As of January, the authority regulated an estimated 1,250 limousines, 650 tow trucks, 110 moving companies and 350 taxis outside of Clark County.

"The governor wanted us to look at how we could create efficiencies," Soderberg said. "Transportation always seemed to be second fiddle for the old PUC," because utilities generally were larger and demanded more attention.

Soderberg was one of the first Transportation Services Authority commissioners, and Kelly also has a background in transportation issues.

From the TSA's perspective, the timing couldn't be better for a transition. Commissioner Bruce Breslow recently resigned to go into the private sector while Sandra Avants, who has been in government service for 19 years, plans to retire and become a private consultant. Commissioner Kimberly Maxon-Rushton is on maternity leave but is expected to be the governor's choice as the newly appointed transportation commissioner.

"The TSA has always been underfunded and never has had the infrastructure for this type of work," Avants said.
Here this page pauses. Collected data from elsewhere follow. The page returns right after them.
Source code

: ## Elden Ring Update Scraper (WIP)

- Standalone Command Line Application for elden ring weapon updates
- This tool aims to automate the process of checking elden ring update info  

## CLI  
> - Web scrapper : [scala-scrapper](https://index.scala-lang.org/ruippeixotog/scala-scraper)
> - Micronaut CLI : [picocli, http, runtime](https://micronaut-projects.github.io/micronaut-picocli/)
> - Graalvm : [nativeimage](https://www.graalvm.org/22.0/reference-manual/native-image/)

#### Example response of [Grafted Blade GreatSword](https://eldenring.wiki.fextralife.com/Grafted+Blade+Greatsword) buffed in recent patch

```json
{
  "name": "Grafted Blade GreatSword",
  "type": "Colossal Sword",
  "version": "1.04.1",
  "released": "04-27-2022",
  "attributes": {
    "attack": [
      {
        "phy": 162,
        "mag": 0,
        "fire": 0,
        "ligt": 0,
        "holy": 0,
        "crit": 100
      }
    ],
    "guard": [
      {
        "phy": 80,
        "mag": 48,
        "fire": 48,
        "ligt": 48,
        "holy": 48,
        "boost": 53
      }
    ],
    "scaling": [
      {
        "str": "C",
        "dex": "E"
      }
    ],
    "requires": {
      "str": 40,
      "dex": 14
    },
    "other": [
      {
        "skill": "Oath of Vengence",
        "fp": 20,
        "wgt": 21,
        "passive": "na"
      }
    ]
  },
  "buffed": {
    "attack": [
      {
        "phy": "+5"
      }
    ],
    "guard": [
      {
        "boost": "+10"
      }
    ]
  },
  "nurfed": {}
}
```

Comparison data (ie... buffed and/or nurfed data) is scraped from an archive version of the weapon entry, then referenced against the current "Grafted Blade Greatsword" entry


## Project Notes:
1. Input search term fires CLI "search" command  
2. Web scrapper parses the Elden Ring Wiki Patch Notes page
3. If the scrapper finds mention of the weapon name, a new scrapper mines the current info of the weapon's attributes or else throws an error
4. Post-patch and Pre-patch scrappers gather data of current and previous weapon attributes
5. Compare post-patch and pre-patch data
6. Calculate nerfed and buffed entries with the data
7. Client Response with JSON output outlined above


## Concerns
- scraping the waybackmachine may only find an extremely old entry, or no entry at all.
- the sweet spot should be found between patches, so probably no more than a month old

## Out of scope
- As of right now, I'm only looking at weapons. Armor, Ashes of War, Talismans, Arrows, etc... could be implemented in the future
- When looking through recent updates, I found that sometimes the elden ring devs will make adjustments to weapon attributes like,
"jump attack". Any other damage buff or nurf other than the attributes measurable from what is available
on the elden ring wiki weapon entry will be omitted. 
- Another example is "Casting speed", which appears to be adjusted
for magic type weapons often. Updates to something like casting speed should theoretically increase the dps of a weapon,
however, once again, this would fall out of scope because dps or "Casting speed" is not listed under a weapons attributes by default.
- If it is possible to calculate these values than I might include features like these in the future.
With the deadline nearing on the end of the legislative session, there are still several unresolved matters relating to the blending of the TSA back to the PUC. Soderberg said it hasn't been determined how many people could lose their jobs in the consolidation. The TSA has about 25 employees on the payroll, with most of the positions in Southern Nevada. The PUC has about 88 positions, with most of the jobs in Northern Nevada.

He said he expects the agency would have more than 100 employees if the consolidation occurs and that the transition would occur over the summer if the Legislature approves the changes.

Another unresolved matter includes updating the administrative fee structure for licensing vehicles currently regulated by the TSA. Clark Whitney, regional manager of Quality Towing-SST Towing, whose business has been regulated by the TSA, said the fee structure hasn't been amended since 1971 and tow companies still pay $36 to have a vehicle licensed. He said some administrators have proposed raising the fee to $200 a vehicle.

"I believe that for the public safety and the public good there needs to be an entity that dedicates itself to making sure towing companies are fully insured and have a safety plan, insurance checks and drug testing," Whitney said. Whitney, who attended a hearing on the legislative proposals this week, said it's clear that Soderberg knows the transportation industry. "Don Soderberg is a man I respect very much, he's a good administrator," Whitney said.

But not everybody is sold on the consolidation. Rich Broughton, general manager of Triple J Tours, which operates a fleet of 26 charter buses in Las Vegas, said he is concerned that the TSA would lose whatever transportation experts it has if the agencies are consolidated.

"The TSA did the best job they could with what they had, but I've always felt that charter bus people got put on the back burner and when you move live freight up and down the road they need more consideration," Broughton said. "There are a lot of things in the charter bus industry that get by on a daily basis that even the Nevada Highway Patrol miss."